___ GIVEN RECORDS ___

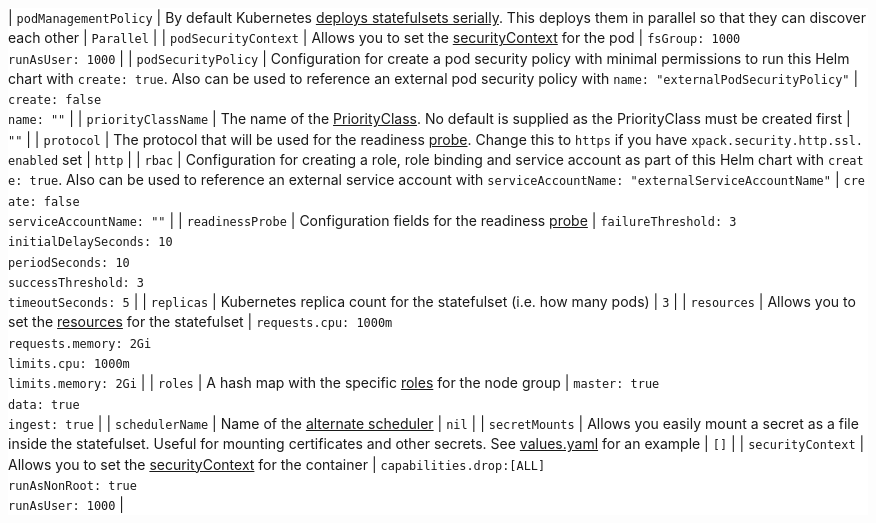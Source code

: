| `podManagementPolicy`              | By default Kubernetes [deploys statefulsets serially][]. This deploys them in parallel so that they can discover each other                                                                                                                                                                     | `Parallel`                                                                                                                        |
| `podSecurityContext`               | Allows you to set the [securityContext][] for the pod                                                                                                                                                                                                                                           | `fsGroup: 1000` <br> `runAsUser: 1000`                                                                                            |
| `podSecurityPolicy`                | Configuration for create a pod security policy with minimal permissions to run this Helm chart with `create: true`. Also can be used to reference an external pod security policy with `name: "externalPodSecurityPolicy"`                                                                      | `create: false` <br> `name: ""`                                                                                                   |
| `priorityClassName`                | The name of the [PriorityClass][]. No default is supplied as the PriorityClass must be created first                                                                                                                                                                                            | `""`                                                                                                                              |
| `protocol`                         | The protocol that will be used for the readiness [probe][]. Change this to `https` if you have `xpack.security.http.ssl.enabled` set                                                                                                                                                            | `http`                                                                                                                            |
| `rbac`                             | Configuration for creating a role, role binding and service account as part of this Helm chart with `create: true`. Also can be used to reference an external service account with `serviceAccountName: "externalServiceAccountName"`                                                           | `create: false` <br> `serviceAccountName: ""`                                                                                     |
| `readinessProbe`                   | Configuration fields for the readiness [probe][]                                                                                                                                                                                                                                                | `failureThreshold: 3` <br> `initialDelaySeconds: 10` <br> `periodSeconds: 10` <br> `successThreshold: 3` <br> `timeoutSeconds: 5` |
| `replicas`                         | Kubernetes replica count for the statefulset (i.e. how many pods)                                                                                                                                                                                                                               | `3`                                                                                                                               |
| `resources`                        | Allows you to set the [resources][] for the statefulset                                                                                                                                                                                                                                         | `requests.cpu: 1000m` <br> `requests.memory: 2Gi` <br> `limits.cpu: 1000m` <br> `limits.memory: 2Gi`                              |
| `roles`                            | A hash map with the specific [roles][] for the node group                                                                                                                                                                                                                                       | `master: true` <br> `data: true` <br> `ingest: true`                                                                              |
| `schedulerName`                    | Name of the [alternate scheduler][]                                                                                                                                                                                                                                                             | `nil`                                                                                                                             |
| `secretMounts`                     | Allows you easily mount a secret as a file inside the statefulset. Useful for mounting certificates and other secrets. See [values.yaml][] for an example                                                                                                                                       | `[]`                                                                                                                              |
| `securityContext`                  | Allows you to set the [securityContext][] for the container                                                                                                                                                                                                                                     | `capabilities.drop:[ALL]` <br> `runAsNonRoot: true` <br> `runAsUser: 1000`                                                        |

[#63]: https://github.com/elastic/helm-charts/issues/63
[#458]: https://github.com/elastic/helm-charts/pull/458
[7.6.1]: https://github.com/elastic/helm-charts/releases/tag/7.6.1
[alternate scheduler]: https://kubernetes.io/docs/tasks/administer-cluster/configure-multiple-schedulers/#specify-schedulers-for-pods
[annotations]: https://kubernetes.io/docs/concepts/overview/working-with-objects/annotations/
[anti-affinity]: https://kubernetes.io/docs/concepts/configuration/assign-pod-node/#affinity-and-anti-affinity
[cluster.name]: https://www.elastic.co/guide/en/elasticsearch/reference/current/cluster.name.html
[clustering and node discovery]: https://github.com/elastic/helm-charts/tree/master/elasticsearch/README.md#clustering-and-node-discovery
[config example]: https://github.com/elastic/helm-charts/tree/master/elasticsearch/examples/config/values.yaml
[curator]: https://www.elastic.co/guide/en/elasticsearch/client/curator/current/snapshot.html
[custom docker image]: https://www.elastic.co/guide/en/elasticsearch/reference/current/docker.html#_c_customized_image
[deploys statefulsets serially]: https://kubernetes.io/docs/concepts/workloads/controllers/statefulset/#pod-management-policies
[discovery.zen.minimum_master_nodes]: https://www.elastic.co/guide/en/elasticsearch/reference/current/discovery-settings.html#minimum_master_nodes
[docker-for-mac]: https://docs.docker.com/docker-for-mac/kubernetes/
[elasticsearch cluster health status params]: https://www.elastic.co/guide/en/elasticsearch/reference/current/cluster-health.html#request-params
[elasticsearch docker image]: https://www.elastic.co/guide/en/elasticsearch/reference/current/docker.html
[environment variables]: https://kubernetes.io/docs/tasks/inject-data-application/define-environment-variable-container/#using-environment-variables-inside-of-your-config
[examples]: https://github.com/elastic/helm-charts/tree/master/elasticsearch/examples/
[goss]: https://github.com/aelsabbahy/goss/blob/master/docs/manual.md
[goss.yaml]: https://github.com/elastic/helm-charts/tree/master/elasticsearch/examples/default/test/goss.yaml
[helm]: https://helm.sh
[helm/charts stable]: https://github.com/helm/charts/tree/master/stable/elasticsearch/
[how to install plugins guide]: https://github.com/elastic/helm-charts/tree/master/elasticsearch/README.md#how-to-install-plugins
[how to use the keystore]: https://github.com/elastic/helm-charts/tree/master/elasticsearch/README.md#how-to-use-the-keystore
[http.port]: https://www.elastic.co/guide/en/elasticsearch/reference/current/modules-http.html#_settings
[imagePullPolicy]: https://kubernetes.io/docs/concepts/containers/images/#updating-images
[imagePullSecrets]: https://kubernetes.io/docs/tasks/configure-pod-container/pull-image-private-registry/#create-a-pod-that-uses-your-secret
[ingress]: https://kubernetes.io/docs/concepts/services-networking/ingress/
[java options]: https://www.elastic.co/guide/en/elasticsearch/reference/current/jvm-options.html
[jvm heap size]: https://www.elastic.co/guide/en/elasticsearch/reference/current/heap-size.html
[kind]: https://github.com/kubernetes-sigs/kind
[labels]: https://kubernetes.io/docs/concepts/overview/working-with-objects/labels/
[loadBalancer annotations]: https://kubernetes.io/docs/concepts/services-networking/service/#ssl-support-on-aws
[loadBalancer options]: https://kubernetes.io/docs/concepts/services-networking/service/#loadbalancer
[maxUnavailable]: https://kubernetes.io/docs/tasks/run-application/configure-pdb/#specifying-a-poddisruptionbudget
[migration guide]: https://github.com/elastic/helm-charts/tree/master/elasticsearch/examples/migration/README.md
[minikube]: https://kubernetes.io/docs/setup/minikube/
[microk8s]: https://microk8s.io
[multi]: https://github.com/elastic/helm-charts/tree/master/elasticsearch/examples/multi/
[network.host elasticsearch setting]: https://www.elastic.co/guide/en/elasticsearch/reference/current/network.host.html
[node affinity settings]: https://kubernetes.io/docs/concepts/configuration/assign-pod-node/#node-affinity-beta-feature
[node-certificates]: https://www.elastic.co/guide/en/elasticsearch/reference/current/configuring-tls.html#node-certificates
[nodePort]: https://kubernetes.io/docs/concepts/services-networking/service/#nodeport
[nodeSelector]: https://kubernetes.io/docs/concepts/configuration/assign-pod-node/#nodeselector
[parent readme]: https://github.com/elastic/helm-charts/tree/master/README.md
[priorityClass]: https://kubernetes.io/docs/concepts/configuration/pod-priority-preemption/#priorityclass
[probe]: https://kubernetes.io/docs/tasks/configure-pod-container/configure-liveness-readiness-probes/
[pytest]: https://docs.pytest.org/en/latest/
[requirements.txt]: https://github.com/elastic/helm-charts/tree/master/requirements.txt
[resources]: https://kubernetes.io/docs/concepts/configuration/manage-compute-resources-container/
[roles]: https://www.elastic.co/guide/en/elasticsearch/reference/current/modules-node.html
[secret]: https://kubernetes.io/docs/concepts/configuration/secret/#using-secrets
[securityContext]: https://kubernetes.io/docs/tasks/configure-pod-container/security-context/
[service types]: https://kubernetes.io/docs/concepts/services-networking/service/#publishing-services-service-types
[snapshot lifecycle management]: https://github.com/elastic/elasticsearch/issues/38461
[snapshot plugin]: https://www.elastic.co/guide/en/elasticsearch/plugins/current/repository.html
[snapshot repository]: https://www.elastic.co/guide/en/elasticsearch/reference/current/modules-snapshots.html
[sysctl vm.max_map_count]: https://www.elastic.co/guide/en/elasticsearch/reference/current/vm-max-map-count.html#vm-max-map-count
[terminationGracePeriod]: https://kubernetes.io/docs/concepts/workloads/pods/pod/#termination-of-pods
[tolerations]: https://kubernetes.io/docs/concepts/configuration/taint-and-toleration/
[transport port configuration]: https://www.elastic.co/guide/en/elasticsearch/reference/current/modules-transport.html#_transport_settings
[updateStrategy]: https://kubernetes.io/docs/concepts/workloads/controllers/statefulset/
[values.yaml]: https://github.com/elastic/helm-charts/tree/master/elasticsearch/values.yaml
[volumeClaimTemplate for statefulsets]: https://kubernetes.io/docs/concepts/workloads/controllers/statefulset/#stable-storage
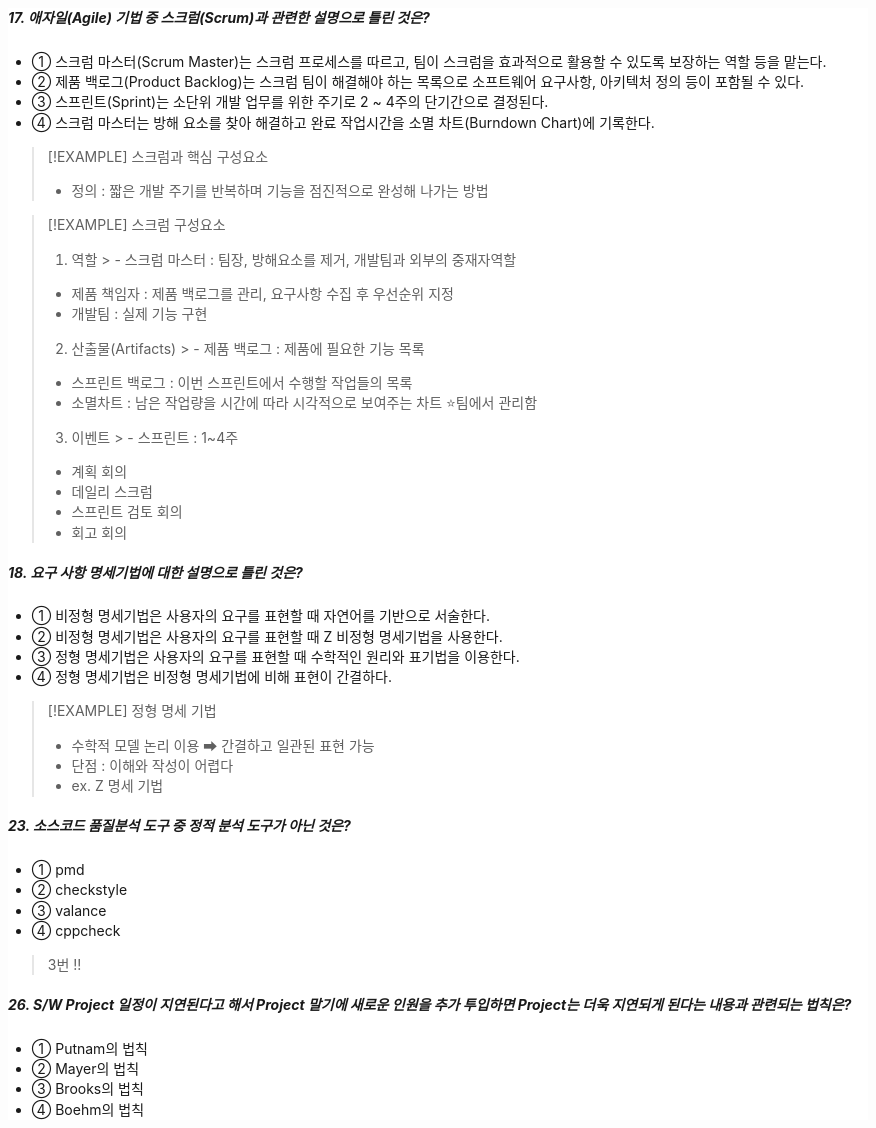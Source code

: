 
##### 17. 애자일(Agile) 기법 중 스크럼(Scrum)과 관련한 설명으로 틀린 것은?

- ① 스크럼 마스터(Scrum Master)는 스크럼 프로세스를 따르고, 팀이 스크럼을 효과적으로 활용할 수 있도록 보장하는 역할 등을 맡는다.
- ② 제품 백로그(Product Backlog)는 스크럼 팀이 해결해야 하는 목록으로 소프트웨어 요구사항, 아키텍처 정의 등이 포함될 수 있다.
- ③ 스프린트(Sprint)는 소단위 개발 업무를 위한 주기로 2 ~ 4주의 단기간으로 결정된다.
- ④ 스크럼 마스터는 방해 요소를 찾아 해결하고 완료 작업시간을 소멸 차트(Burndown Chart)에 기록한다.

>[!EXAMPLE] 스크럼과 핵심 구성요소
>- 정의 : 짧은 개발 주기를 반복하며 기능을 점진적으로 완성해 나가는 방법

>[!EXAMPLE] 스크럼 구성요소
>1. 역할
    >	- 스크럼 마스터 : 팀장, 방해요소를 제거, 개발팀과 외부의 중재자역할
>	- 제품 책임자 : 제품 백로그를 관리, 요구사항 수집 후 우선순위 지정
>	- 개발팀 : 실제 기능 구현
>
>2. 산출물(Artifacts)
    >	- 제품 백로그 : 제품에 필요한 기능 목록
>	- 스프린트 백로그 : 이번 스프린트에서 수행할 작업들의 목록
>	- 소멸차트 : 남은 작업량을 시간에 따라 시각적으로 보여주는 차트 ⭐팀에서 관리함
>
>3. 이벤트
    >	- 스프린트 : 1~4주
>	- 계획 회의
>	- 데일리 스크럼
>	- 스프린트 검토 회의
>	- 회고 회의


##### 18. 요구 사항 명세기법에 대한 설명으로 틀린 것은?

- ① 비정형 명세기법은 사용자의 요구를 표현할 때 자연어를 기반으로 서술한다.
- ② 비정형 명세기법은 사용자의 요구를 표현할 때 Z 비정형 명세기법을 사용한다.
- ③ 정형 명세기법은 사용자의 요구를 표현할 때 수학적인 원리와 표기법을 이용한다.
- ④ 정형 명세기법은 비정형 명세기법에 비해 표현이 간결하다.


>[!EXAMPLE] 정형 명세 기법
>- 수학적 모델 논리 이용 ➡ 간결하고 일관된 표현 가능
>- 단점 : 이해와 작성이 어렵다
>- ex. Z 명세 기법


##### 23. 소스코드 품질분석 도구 중 정적 분석 도구가 아닌 것은?

- ① pmd
- ② checkstyle
- ③ valance
- ④ cppcheck

> 3번 !!


##### 26. S/W Project 일정이 지연된다고 해서 Project 말기에 새로운 인원을 추가 투입하면 Project는 더욱 지연되게 된다는 내용과 관련되는 법칙은?
- ① Putnam의 법칙
- ② Mayer의 법칙
- ③ Brooks의 법칙
- ④ Boehm의 법칙
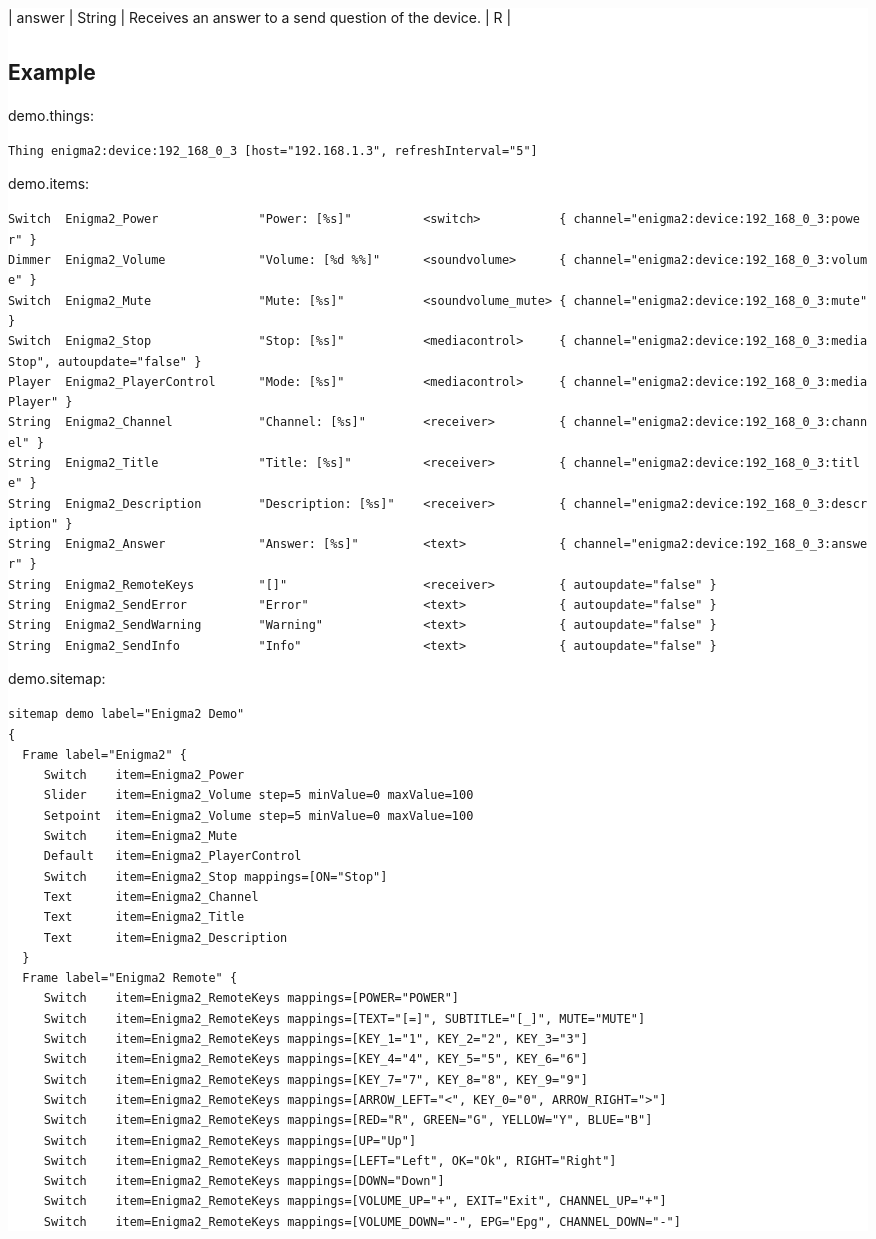 | answer          | String    | Receives an answer to a send question of the device.                                         | R          |

## Example

demo.things:

```
Thing enigma2:device:192_168_0_3 [host="192.168.1.3", refreshInterval="5"]
```

demo.items:

```
Switch  Enigma2_Power              "Power: [%s]"          <switch>           { channel="enigma2:device:192_168_0_3:power" }
Dimmer  Enigma2_Volume             "Volume: [%d %%]"      <soundvolume>      { channel="enigma2:device:192_168_0_3:volume" }
Switch  Enigma2_Mute               "Mute: [%s]"           <soundvolume_mute> { channel="enigma2:device:192_168_0_3:mute" }
Switch  Enigma2_Stop               "Stop: [%s]"           <mediacontrol>     { channel="enigma2:device:192_168_0_3:mediaStop", autoupdate="false" }
Player  Enigma2_PlayerControl      "Mode: [%s]"           <mediacontrol>     { channel="enigma2:device:192_168_0_3:mediaPlayer" }
String  Enigma2_Channel            "Channel: [%s]"        <receiver>         { channel="enigma2:device:192_168_0_3:channel" }
String  Enigma2_Title              "Title: [%s]"          <receiver>         { channel="enigma2:device:192_168_0_3:title" }
String  Enigma2_Description        "Description: [%s]"    <receiver>         { channel="enigma2:device:192_168_0_3:description" }
String  Enigma2_Answer             "Answer: [%s]"         <text>             { channel="enigma2:device:192_168_0_3:answer" }
String  Enigma2_RemoteKeys         "[]"                   <receiver>         { autoupdate="false" }
String  Enigma2_SendError          "Error"                <text>             { autoupdate="false" }
String  Enigma2_SendWarning        "Warning"              <text>             { autoupdate="false" }
String  Enigma2_SendInfo           "Info"                 <text>             { autoupdate="false" }
```

demo.sitemap:

```
sitemap demo label="Enigma2 Demo"
{
  Frame label="Enigma2" { 
     Switch    item=Enigma2_Power        
     Slider    item=Enigma2_Volume step=5 minValue=0 maxValue=100
     Setpoint  item=Enigma2_Volume step=5 minValue=0 maxValue=100
     Switch    item=Enigma2_Mute
     Default   item=Enigma2_PlayerControl
     Switch    item=Enigma2_Stop mappings=[ON="Stop"]
     Text      item=Enigma2_Channel
     Text      item=Enigma2_Title
     Text      item=Enigma2_Description
  }
  Frame label="Enigma2 Remote" {
     Switch    item=Enigma2_RemoteKeys mappings=[POWER="POWER"]
     Switch    item=Enigma2_RemoteKeys mappings=[TEXT="[=]", SUBTITLE="[_]", MUTE="MUTE"]
     Switch    item=Enigma2_RemoteKeys mappings=[KEY_1="1", KEY_2="2", KEY_3="3"]
     Switch    item=Enigma2_RemoteKeys mappings=[KEY_4="4", KEY_5="5", KEY_6="6"]
     Switch    item=Enigma2_RemoteKeys mappings=[KEY_7="7", KEY_8="8", KEY_9="9"]
     Switch    item=Enigma2_RemoteKeys mappings=[ARROW_LEFT="<", KEY_0="0", ARROW_RIGHT=">"]
     Switch    item=Enigma2_RemoteKeys mappings=[RED="R", GREEN="G", YELLOW="Y", BLUE="B"]
     Switch    item=Enigma2_RemoteKeys mappings=[UP="Up"]
     Switch    item=Enigma2_RemoteKeys mappings=[LEFT="Left", OK="Ok", RIGHT="Right"]
     Switch    item=Enigma2_RemoteKeys mappings=[DOWN="Down"]
     Switch    item=Enigma2_RemoteKeys mappings=[VOLUME_UP="+", EXIT="Exit", CHANNEL_UP="+"]
     Switch    item=Enigma2_RemoteKeys mappings=[VOLUME_DOWN="-", EPG="Epg", CHANNEL_DOWN="-"]
```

___

--- EXERCISE DESCRIPTION ---
Please copy each line of the records above in which the word "loadBalancer" can be found.

--- EXERCISE SOLUTION ---
[loadBalancer annotations]: https://kubernetes.io/docs/concepts/services-networking/service/#ssl-support-on-aws
[loadBalancer options]: https://kubernetes.io/docs/concepts/services-networking/service/#loadbalancer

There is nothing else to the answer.